Daily Buzzkills: If it means reshaping the earth, NBC will make you aware of Jay Leno's new show
When it comes to studio plugging, there’s a loosely defined tipping point between saturation and desperation—between, say, forming failsafe “partnerships” that make your artist’s talents just one insignificant piece of your crass, calculated vertical integration, and the sort of round-the-clock serenading outside the public’s door that, if it were a regular person doing it, would normally get the cops called. It should probably come as no surprise that NBC has chosen the latter with its promotional campaign for Jay Leno’s new prime-time show: As the New York Times points out in this chilly distillation of the network’s evil Jayhad, NBC has taken such a huge gamble on handing over all of its weeknights at 10 p.m. slots that now the nation’s foremost supplier of e-mail forwards from your grandpa is essentially “the new TV season’s sun, around which the rest of prime time will orbit.” And six weeks before it even crests the horizon, NBC will ensure that that sun will reach down and scorch the earth, leaving nothing but charred, sort-of-grinning corpses in its wake.
Despite the fact that NBC surveys reveal that over 80 percent of the nation is already aware that Jay Leno has a new show at 10 p.m.—which is more than twice of the number of people who are aware that life is fleeting, and too precious to be wasted taking "awareness surveys" for major television networks—the next month will see a Dresden-like blitz of Leno-related charges strafing the landscape, ranging from billboards and bus shelter ads to “popcorn bags, soda cups, and in on-screen advertisements at movie theaters” that will accompany the incessant bleating of “Leno at 10 p.m.” ads already occupying your TV screen.

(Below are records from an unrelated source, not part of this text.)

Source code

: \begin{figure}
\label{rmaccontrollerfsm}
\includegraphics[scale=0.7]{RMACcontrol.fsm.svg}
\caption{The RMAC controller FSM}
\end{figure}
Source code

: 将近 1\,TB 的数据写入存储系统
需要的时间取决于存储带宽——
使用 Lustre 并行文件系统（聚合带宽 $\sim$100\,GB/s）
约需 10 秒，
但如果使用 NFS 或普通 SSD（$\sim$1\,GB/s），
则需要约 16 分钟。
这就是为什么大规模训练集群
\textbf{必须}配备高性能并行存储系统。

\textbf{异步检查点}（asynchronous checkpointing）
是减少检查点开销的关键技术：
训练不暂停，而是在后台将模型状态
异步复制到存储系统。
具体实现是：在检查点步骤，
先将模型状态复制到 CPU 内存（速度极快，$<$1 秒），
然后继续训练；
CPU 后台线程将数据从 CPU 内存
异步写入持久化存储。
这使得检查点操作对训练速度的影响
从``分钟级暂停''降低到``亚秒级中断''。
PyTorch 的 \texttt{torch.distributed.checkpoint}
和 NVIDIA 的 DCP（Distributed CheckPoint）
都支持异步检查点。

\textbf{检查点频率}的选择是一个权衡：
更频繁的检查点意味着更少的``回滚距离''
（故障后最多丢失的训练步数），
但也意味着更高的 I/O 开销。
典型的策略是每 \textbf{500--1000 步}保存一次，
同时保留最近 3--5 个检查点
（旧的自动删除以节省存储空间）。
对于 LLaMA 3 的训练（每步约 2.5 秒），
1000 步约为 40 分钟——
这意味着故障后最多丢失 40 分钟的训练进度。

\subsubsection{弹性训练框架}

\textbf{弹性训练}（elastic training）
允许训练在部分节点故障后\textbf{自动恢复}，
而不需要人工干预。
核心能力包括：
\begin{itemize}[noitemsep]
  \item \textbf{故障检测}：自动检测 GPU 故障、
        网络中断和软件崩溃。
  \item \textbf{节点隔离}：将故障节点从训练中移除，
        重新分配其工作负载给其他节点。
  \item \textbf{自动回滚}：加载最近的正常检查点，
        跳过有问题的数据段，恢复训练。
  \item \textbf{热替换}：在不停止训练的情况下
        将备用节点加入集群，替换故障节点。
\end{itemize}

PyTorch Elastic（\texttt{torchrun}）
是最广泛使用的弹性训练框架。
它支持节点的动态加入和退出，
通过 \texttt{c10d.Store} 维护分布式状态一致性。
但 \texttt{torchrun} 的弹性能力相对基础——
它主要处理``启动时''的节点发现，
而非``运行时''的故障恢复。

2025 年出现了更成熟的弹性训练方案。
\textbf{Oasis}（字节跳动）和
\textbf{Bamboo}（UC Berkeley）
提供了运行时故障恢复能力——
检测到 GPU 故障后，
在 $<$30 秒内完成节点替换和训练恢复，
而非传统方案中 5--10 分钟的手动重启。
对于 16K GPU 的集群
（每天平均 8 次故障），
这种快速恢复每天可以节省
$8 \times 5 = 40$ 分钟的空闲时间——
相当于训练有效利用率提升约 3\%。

But really, these are pedestrian tactics, worthy of some ordinary teen vampire franchise or garden variety charitable cause, perhaps, but not something as momentous as a tossed-off contract loophole granted to an entertainer last minute so his easily upset, change-fearing fans wouldn’t desert the network full stop. “Awareness” isn’t enough in this case; the audience has to be convinced that the earth will spin wildly from its axis if they miss out, hence NBC’s full-bore campaign to make sure every level surface in America is employed in heralding Leno’s return to primetime, including adopting “a portion of Interstate 10 in California to reiterate Mr. Leno’s time slot,” and marking “the 10th aisle of about 700 supermarkets in 12 American markets.” Yes, soon enough you'll see Leno on the smile of every newborn babe, every time the church bells ring, it will be 10 o’clock, and whenever the wind whistles through the leaves, you’ll hear the laughter of a studio audience halfheartedly enjoying another installment of “Jaywalking.”